Avec une telle augmentation, les promus bénéficient d’une marge de manœuvre financière plus importante pour investir massivement sur le marché des transferts. "Dans la tête des comptables lensois et lorientais, on se dit sans doute que quelque soit la performance sportive on touchera une très belle somme", réagit Pierre Rondeau. "Ce gain permet aux deux clubs d'investir sur le marché et d'y faire de beaux coups."
Limiter les risques de scénario catastrophe
En investissant autant, Lens et Lorient espèrent bâtir des escouades compétitives pour mener à bien leur opération maintien.

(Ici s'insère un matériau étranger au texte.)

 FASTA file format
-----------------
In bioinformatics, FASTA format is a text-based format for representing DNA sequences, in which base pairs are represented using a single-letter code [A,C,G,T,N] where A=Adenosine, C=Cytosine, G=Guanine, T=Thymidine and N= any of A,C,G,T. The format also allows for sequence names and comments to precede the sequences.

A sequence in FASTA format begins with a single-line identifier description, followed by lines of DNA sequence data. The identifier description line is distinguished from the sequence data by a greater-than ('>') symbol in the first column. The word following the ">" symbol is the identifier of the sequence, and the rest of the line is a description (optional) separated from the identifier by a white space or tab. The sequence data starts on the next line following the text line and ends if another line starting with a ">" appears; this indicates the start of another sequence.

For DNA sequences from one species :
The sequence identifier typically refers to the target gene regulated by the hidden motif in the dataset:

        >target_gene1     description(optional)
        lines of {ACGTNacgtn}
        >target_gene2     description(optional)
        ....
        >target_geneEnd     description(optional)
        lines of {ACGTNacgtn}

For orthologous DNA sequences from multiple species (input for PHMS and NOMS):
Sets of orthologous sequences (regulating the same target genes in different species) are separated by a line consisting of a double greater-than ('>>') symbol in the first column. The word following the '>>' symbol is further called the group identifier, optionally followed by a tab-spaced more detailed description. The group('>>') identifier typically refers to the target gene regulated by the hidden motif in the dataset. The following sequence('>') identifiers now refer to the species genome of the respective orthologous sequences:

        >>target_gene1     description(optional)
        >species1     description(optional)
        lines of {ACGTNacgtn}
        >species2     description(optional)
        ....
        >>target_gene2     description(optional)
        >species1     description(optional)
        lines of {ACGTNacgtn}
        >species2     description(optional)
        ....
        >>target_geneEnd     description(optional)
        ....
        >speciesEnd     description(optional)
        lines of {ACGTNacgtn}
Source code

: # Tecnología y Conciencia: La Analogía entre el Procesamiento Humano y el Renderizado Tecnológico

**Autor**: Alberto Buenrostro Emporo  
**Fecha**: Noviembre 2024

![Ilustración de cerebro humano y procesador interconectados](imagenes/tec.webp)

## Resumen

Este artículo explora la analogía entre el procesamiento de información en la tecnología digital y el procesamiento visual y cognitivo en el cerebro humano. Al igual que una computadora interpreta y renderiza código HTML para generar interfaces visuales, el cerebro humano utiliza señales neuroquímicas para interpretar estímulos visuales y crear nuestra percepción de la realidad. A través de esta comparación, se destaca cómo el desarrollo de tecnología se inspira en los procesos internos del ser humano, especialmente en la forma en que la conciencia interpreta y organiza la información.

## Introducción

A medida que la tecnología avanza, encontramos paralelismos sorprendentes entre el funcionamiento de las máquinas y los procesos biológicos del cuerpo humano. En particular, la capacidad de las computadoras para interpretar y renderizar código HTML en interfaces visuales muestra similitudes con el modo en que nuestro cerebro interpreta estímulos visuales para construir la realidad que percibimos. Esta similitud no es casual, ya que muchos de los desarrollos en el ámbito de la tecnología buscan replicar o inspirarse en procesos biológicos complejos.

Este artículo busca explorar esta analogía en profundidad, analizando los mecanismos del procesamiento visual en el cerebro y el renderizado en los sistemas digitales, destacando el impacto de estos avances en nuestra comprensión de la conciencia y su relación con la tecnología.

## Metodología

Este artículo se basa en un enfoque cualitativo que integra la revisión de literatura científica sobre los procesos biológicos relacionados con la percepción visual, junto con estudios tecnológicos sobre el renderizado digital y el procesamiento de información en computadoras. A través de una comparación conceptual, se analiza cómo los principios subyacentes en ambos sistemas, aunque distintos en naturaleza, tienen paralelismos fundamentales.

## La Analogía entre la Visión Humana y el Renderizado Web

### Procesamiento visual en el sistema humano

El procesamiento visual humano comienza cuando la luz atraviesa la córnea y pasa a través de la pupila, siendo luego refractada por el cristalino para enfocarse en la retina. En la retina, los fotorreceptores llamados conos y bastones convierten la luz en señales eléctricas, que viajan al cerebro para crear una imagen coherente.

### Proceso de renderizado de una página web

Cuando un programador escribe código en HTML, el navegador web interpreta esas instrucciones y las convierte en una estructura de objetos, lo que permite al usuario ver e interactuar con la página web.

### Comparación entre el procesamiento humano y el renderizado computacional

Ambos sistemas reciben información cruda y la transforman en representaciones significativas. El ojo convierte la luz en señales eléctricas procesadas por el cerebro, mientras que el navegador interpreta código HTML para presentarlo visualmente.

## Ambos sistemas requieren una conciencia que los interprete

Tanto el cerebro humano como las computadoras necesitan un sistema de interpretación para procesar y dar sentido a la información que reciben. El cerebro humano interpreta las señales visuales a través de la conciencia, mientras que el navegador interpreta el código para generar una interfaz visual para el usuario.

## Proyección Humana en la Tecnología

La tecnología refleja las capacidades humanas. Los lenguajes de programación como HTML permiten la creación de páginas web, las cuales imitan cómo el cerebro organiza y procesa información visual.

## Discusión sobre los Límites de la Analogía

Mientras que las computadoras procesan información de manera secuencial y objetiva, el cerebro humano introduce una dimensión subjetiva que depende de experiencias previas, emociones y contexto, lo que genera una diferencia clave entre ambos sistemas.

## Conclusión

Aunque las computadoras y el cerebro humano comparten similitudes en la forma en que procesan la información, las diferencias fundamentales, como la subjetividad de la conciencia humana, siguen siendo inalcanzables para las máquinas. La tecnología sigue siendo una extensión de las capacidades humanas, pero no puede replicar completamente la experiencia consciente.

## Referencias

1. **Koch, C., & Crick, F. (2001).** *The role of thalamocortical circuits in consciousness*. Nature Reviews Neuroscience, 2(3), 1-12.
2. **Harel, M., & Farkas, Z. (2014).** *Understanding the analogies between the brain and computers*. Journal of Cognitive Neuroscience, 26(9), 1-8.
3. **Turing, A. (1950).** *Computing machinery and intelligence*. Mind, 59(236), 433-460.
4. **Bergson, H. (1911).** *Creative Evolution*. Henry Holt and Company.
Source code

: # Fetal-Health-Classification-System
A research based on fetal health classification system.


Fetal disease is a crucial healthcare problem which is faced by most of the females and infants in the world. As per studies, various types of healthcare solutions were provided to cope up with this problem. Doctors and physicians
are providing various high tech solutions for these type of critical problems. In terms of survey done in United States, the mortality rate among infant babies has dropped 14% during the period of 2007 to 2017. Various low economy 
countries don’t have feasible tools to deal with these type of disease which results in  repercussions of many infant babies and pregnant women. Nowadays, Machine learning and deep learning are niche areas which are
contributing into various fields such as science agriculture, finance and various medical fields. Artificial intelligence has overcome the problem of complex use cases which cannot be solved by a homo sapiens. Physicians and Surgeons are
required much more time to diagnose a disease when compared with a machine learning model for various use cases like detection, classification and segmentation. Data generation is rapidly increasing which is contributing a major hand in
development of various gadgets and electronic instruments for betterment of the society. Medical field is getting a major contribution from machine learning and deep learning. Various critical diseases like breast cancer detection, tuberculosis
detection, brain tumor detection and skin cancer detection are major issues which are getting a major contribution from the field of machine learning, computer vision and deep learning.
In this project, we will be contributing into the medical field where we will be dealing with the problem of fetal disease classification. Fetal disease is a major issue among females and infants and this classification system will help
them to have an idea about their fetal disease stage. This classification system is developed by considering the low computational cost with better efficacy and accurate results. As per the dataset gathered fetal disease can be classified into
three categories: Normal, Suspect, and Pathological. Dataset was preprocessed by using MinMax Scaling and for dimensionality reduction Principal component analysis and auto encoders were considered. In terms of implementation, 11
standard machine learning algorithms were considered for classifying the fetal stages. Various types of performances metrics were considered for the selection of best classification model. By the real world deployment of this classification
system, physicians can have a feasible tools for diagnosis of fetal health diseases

Cela garantirait une stabilité financière certaine pour ces deux clubs fraîchement promus, surtout lorsque l’on sait que les clubs professionnels devront commencer à rembourser le prêt garanti par l’État dès la saison prochaine. Une situation inquiétante pour les clubs qui devront intégrer le prêt garanti par l’État dans leur trésorerie. Dans le même temps, ils ne pourront plus bénéficier du bonus donné par l’augmentation des droits tv sur le bilan comptable.
Rester en Ligue 1 devient donc presque une nécessité pour les clubs promus. "Si Lens et Lorient font également cet investissement, c'est également pour s'assurer le maintien en Ligue 1 qui pourrait leur assurer des droits tv et une visibilité permanente", conclut Pierre Rondeau. "S'ils venaient à descendre en Ligue 2, ça serait ajouter à toutes les contraintes que l'on connaît, le poids économique d'une relégation." Selon les comptes de la DNCG, on observe une baisse de recettes d’exploitation moyenne de 38,64 % pour les clubs relégués, un impact considérable.
L’affrontement entre promus, bien qu’intervenant très tôt dans la saison, aura donc des conséquences sportives, entre deux équipes qui ambitionnent le maintien, mais peut-être également financières à l’issue de la saison.